This piece was first published in the Journal of The London Society 469 (Spring/Summer 2016)

In 1907, four men set up a small venture to boil sugar and make sweets. They lived in a wild new city that was emerging on marshland over the River Lee from the old East End of London. The boroughs of East and West Ham were ripe turf for such plucky venturers. Their young firm, Trebor, pulled ahead of competitors by doing clever things: buying machinery from Germany, ditching horses for motorised delivery vans, and grabbing the opportunities of wartime. It expanded constantly, first by building more factory, then by acquiring other firms. By the late 1940s, Trebor was a major British confectioner; by the 1970s a worldwide name in sugar sweets.

But it all started with chess. Wholesaler Thomas King loved going to the East London Chess Club in Stratford. During a game one day in 1906, he heard his friend Robert Robertson complain about working in a small grocery shop. King recalled being approached recently by a sweetmaker, William Woodcock, who, out of the blue, had asked for a loan to buy sugar. This gave King an idea. Rather than simply bankroll Woodcock, why not set up their own confectionery business, combining Woodcock’s manufacturing skills — and equipment — with Robertson’s ambition and his own entrepreneurial verve? When King included Sydney Marks, the best salesman he knew, the idea took off.

Soon customers were queuing for the firm’s Rock Allsorts, Cokernut Candy and Stick- Jaw. Confectionery was then a local business, with many tiny firms supplying nearby shops. Through King’s ambition, Trebor built ever-larger premises in Shaftesbury Road, Forest Gate — its home from 1907 through to 1982.

Unlike many confectioners, the firm did well out of the First World War — and soon raided post-war Germany for the best machinery for making sweets. Inspired by the way that drugs firms made pills, Trebor used similar machinery to compress dry sweets such as mints. Its Extra Strong Mint, launched in 1935, remains popular to this day.

Sydney Marks remembered the early years. “We were without electricity, all the goods were made by hand, and the craftsman ruled supreme. The boiling room consisted of six pairs of coke fires, each run by three women.

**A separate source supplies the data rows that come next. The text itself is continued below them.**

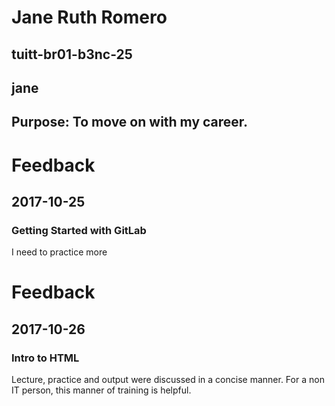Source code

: # Jane Ruth Romero
## tuitt-br01-b3nc-25
## jane
## Purpose: To move on with my career.

# Feedback
## 2017-10-25
### Getting Started with GitLab
I need to practice more 

# Feedback
## 2017-10-26
### Intro to HTML
Lecture, practice and output were discussed in a concise manner. For a non IT person, this manner of training is helpful.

In winter they let the fires burn to warm up the place before putting on the copper pans. The room filled with sulphurous fumes and we had a jolly good cough before starting the day’s work.” By the 1930s the Forest Gate factory stood proud within the residential crush of Forest Gate. Its brick chimney still rises gloriously above those streets, alongside the Shaftesbury Road Primary School, whose kids loved those magical days when spare sweets were thrown over the wall into the playground. Steadily Trebor turned more and more of neighbouring Katherine Road into factory. In 1936 it knocked down houses to create 580,000 square feet of new space, built by Messrs Rice & Son for £30,009. Opened two years later, the extension soon reached capacity. So Trebor built a factory in Chesterfield, Derbyshire, then another one in Woodford, further out in East London.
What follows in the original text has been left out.